The research was conducted by Mey-Tal Gewing, of TAU's School of Zoology and led by Dr. Noa Shenkar, also of TAU's Department of Zoology and of The Steinhardt Museum of Natural History and Israel National Center for Biodiversity Studies. It was published in Marine Pollution Bulletin.

Key findings

  • 45 marine vessels were surveyed for presence of non-indigenous ascidians (NIA).
  • NIA were found on every second monitored vessel.
  • Military vessels and niche areas exhibited the highest NIA abundance and richness.
  • Marine vessels monitoring can serve as an early detection tool for NIA.

Invasive ascidians  are nuisance organisms that contribute to biodiversity loss, ecosystem degradation and impairment of ecosystem services around the world, posing a significant global threat.

"These organisms are well known in the US and Canada," Dr. Shenkar said. "In Israel, they are passing through the Suez Canal, latching onto ropes and the bottom of the ship. They're filter feeders, so they cover and clog every surface they latch onto, creating a lot of drag for the ship and damaging marine biodiversity in their new environments. They're a major threat to our coasts and are very costly to ship owners."

The researchers inspected 45 vessels, both commercial and military, discovering that the military vessels, which undergo maintenance every six months, were actually more prone to ascidian invasion than commercial ships, which are cleaned every two years by law. According to Dr. Shenkar, this happens because maintenance for commercial ships is much more thorough, including repainting and hosing down every nook and cranny of the vessel.

According to Science Daily, the study also found that high seawater temperature is a relevant factor to ascidian invasion.

In view of these, Dr. Shenkar recommended operators to conduct maintenance before the warm season begins and that all areas of the boats to be checked.
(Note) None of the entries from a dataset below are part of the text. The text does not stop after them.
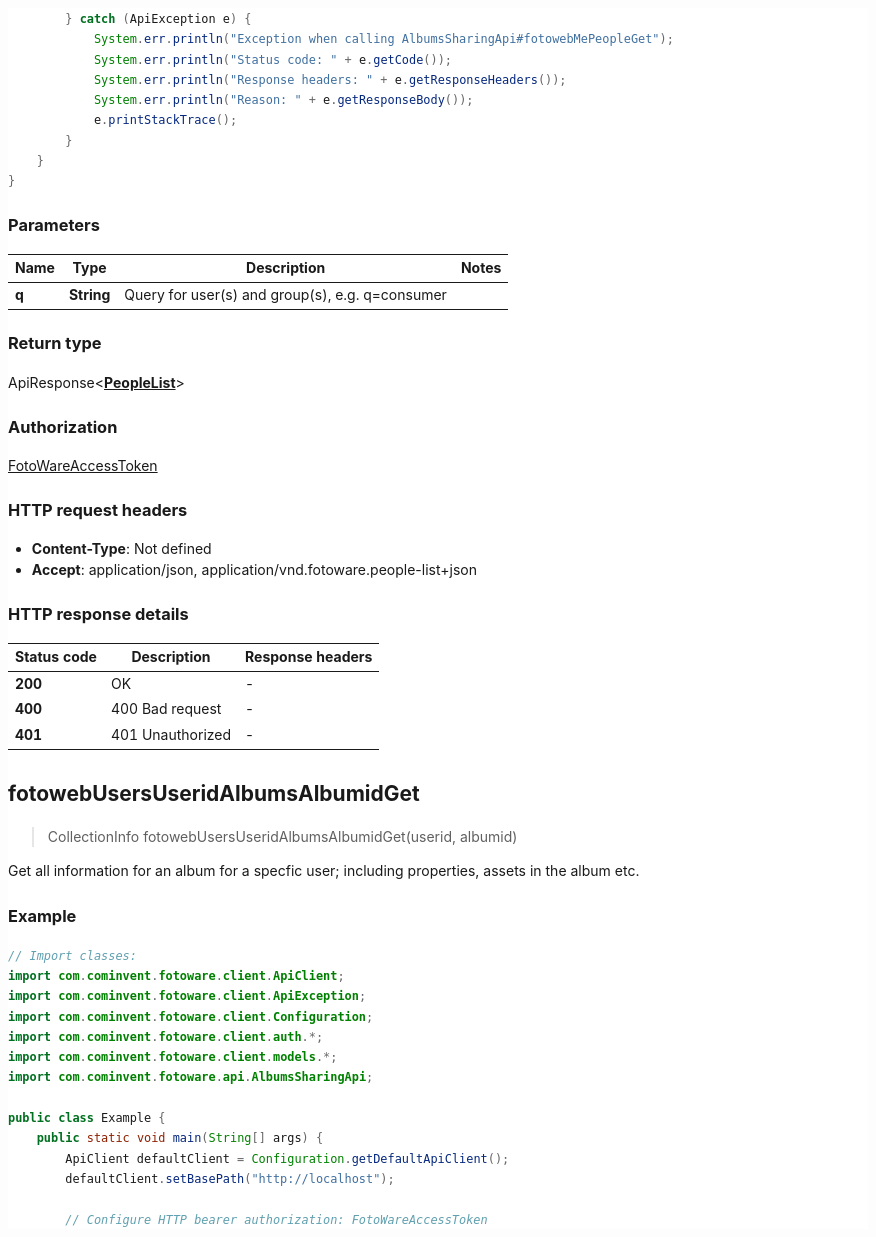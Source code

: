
 ```java
        } catch (ApiException e) {
            System.err.println("Exception when calling AlbumsSharingApi#fotowebMePeopleGet");
            System.err.println("Status code: " + e.getCode());
            System.err.println("Response headers: " + e.getResponseHeaders());
            System.err.println("Reason: " + e.getResponseBody());
            e.printStackTrace();
        }
    }
}
```

### Parameters


| Name | Type | Description  | Notes |
|------------- | ------------- | ------------- | -------------|
| **q** | **String**| Query for user(s) and group(s), e.g. q&#x3D;consumer  | |

### Return type

ApiResponse<[**PeopleList**](PeopleList.md)>


### Authorization

[FotoWareAccessToken](../README.md#FotoWareAccessToken)

### HTTP request headers

- **Content-Type**: Not defined
- **Accept**: application/json, application/vnd.fotoware.people-list+json

### HTTP response details
| Status code | Description | Response headers |
|-------------|-------------|------------------|
| **200** | OK |  -  |
| **400** | 400 Bad request |  -  |
| **401** | 401 Unauthorized |  -  |


## fotowebUsersUseridAlbumsAlbumidGet

> CollectionInfo fotowebUsersUseridAlbumsAlbumidGet(userid, albumid)

Get all information for an album for a specfic user; including properties, assets in the album etc.

### Example

```java
// Import classes:
import com.cominvent.fotoware.client.ApiClient;
import com.cominvent.fotoware.client.ApiException;
import com.cominvent.fotoware.client.Configuration;
import com.cominvent.fotoware.client.auth.*;
import com.cominvent.fotoware.client.models.*;
import com.cominvent.fotoware.api.AlbumsSharingApi;

public class Example {
    public static void main(String[] args) {
        ApiClient defaultClient = Configuration.getDefaultApiClient();
        defaultClient.setBasePath("http://localhost");
        
        // Configure HTTP bearer authorization: FotoWareAccessToken
```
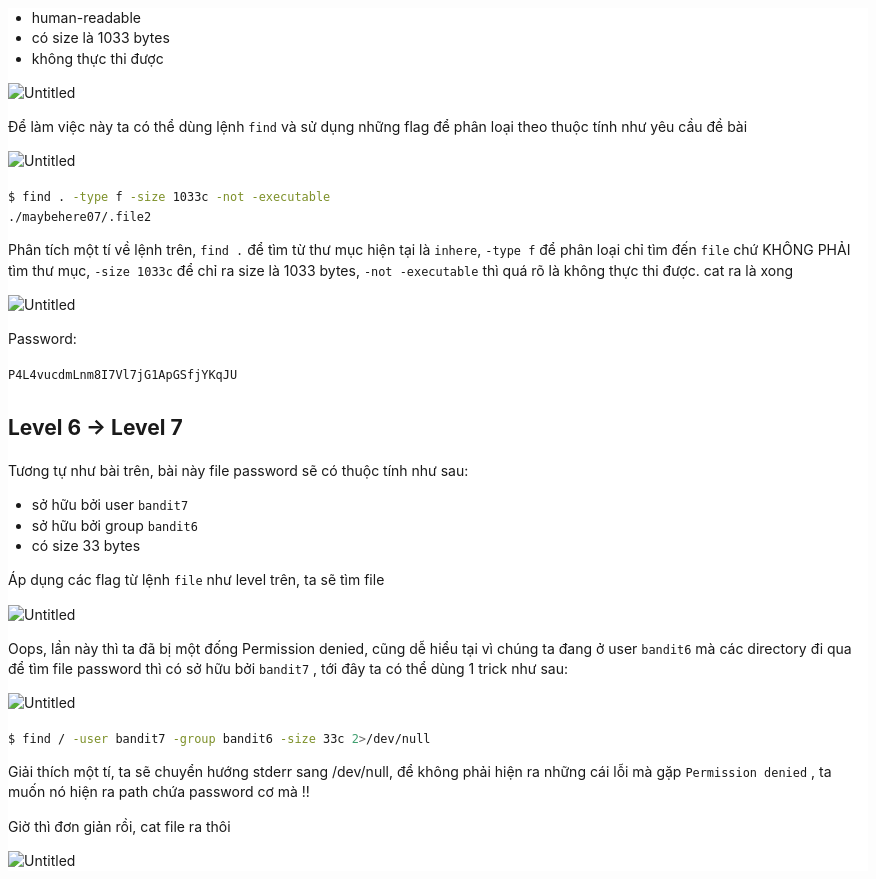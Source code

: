 - human-readable
- có size là 1033 bytes
- không thực thi được

![Untitled](https://raw.githubusercontent.com/mtiennnnn/mtiennnnn/gh-pages/_posts/2017/bandit%2097d0d45daa614ecdb5e6053f78d83139/Untitled%207.png)

Để làm việc này ta có thể dùng lệnh `find` và sử dụng những flag để phân loại theo thuộc tính như yêu cầu đề bài

![Untitled](https://raw.githubusercontent.com/mtiennnnn/mtiennnnn/gh-pages/_posts/2017/bandit%2097d0d45daa614ecdb5e6053f78d83139/Untitled%208.png)

```bash
$ find . -type f -size 1033c -not -executable
./maybehere07/.file2
```

Phân tích một tí về lệnh trên, `find .` để tìm từ thư mục hiện tại là `inhere`, `-type f` để phân loại chỉ tìm đến `file` chứ KHÔNG PHẢI tìm thư mục, `-size 1033c` để chỉ ra size là 1033 bytes, `-not -executable` thì quá rõ là không thực thi được. cat ra là xong

![Untitled](https://raw.githubusercontent.com/mtiennnnn/mtiennnnn/gh-pages/_posts/2017/bandit%2097d0d45daa614ecdb5e6053f78d83139/Untitled%209.png)

Password:

```bash
P4L4vucdmLnm8I7Vl7jG1ApGSfjYKqJU
```

## Level 6 → Level 7

Tương tự như bài trên, bài này file password sẽ có thuộc tính như sau:

- sở hữu bởi user `bandit7`
- sở hữu bởi group `bandit6`
- có size 33 bytes

Áp dụng các flag từ lệnh `file` như level trên, ta sẽ tìm file

![Untitled](https://raw.githubusercontent.com/mtiennnnn/mtiennnnn/gh-pages/_posts/2017/bandit%2097d0d45daa614ecdb5e6053f78d83139/Untitled%2010.png)

Oops, lần này thì ta đã bị một đống Permission denied, cũng dễ hiểu tại vì chúng ta đang ở user `bandit6` mà các directory đi qua để tìm file password thì có sở hữu bởi `bandit7` , tới đây ta có thể dùng 1 trick như sau:

![Untitled](https://raw.githubusercontent.com/mtiennnnn/mtiennnnn/gh-pages/_posts/2017/bandit%2097d0d45daa614ecdb5e6053f78d83139/Untitled%2011.png)

```bash
$ find / -user bandit7 -group bandit6 -size 33c 2>/dev/null
```

Giải thích một tí, ta sẽ chuyển hướng stderr sang /dev/null, để không phải hiện ra những cái lỗi mà gặp `Permission denied` , ta muốn nó hiện ra path chứa password cơ mà !!

Giờ thì đơn giản rồi, cat file ra thôi

![Untitled](https://raw.githubusercontent.com/mtiennnnn/mtiennnnn/gh-pages/_posts/2017/bandit%2097d0d45daa614ecdb5e6053f78d83139/Untitled%2012.png)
They are also advised to use silicon-based paint, to which larvae can't attach, to cover areas such as the seachest.

In the course of their research, the scientists also discovered a Caribbean species new to the region. A discovery of a new introduced species during the surveys suggests that the monitoring of marine vessels can serve as an effective tool for the early detection of NIA.

The researchers are currently working with policymakers in Israel and the EU to tailor environmental protection measures that would ward off non-indigenous ascidians.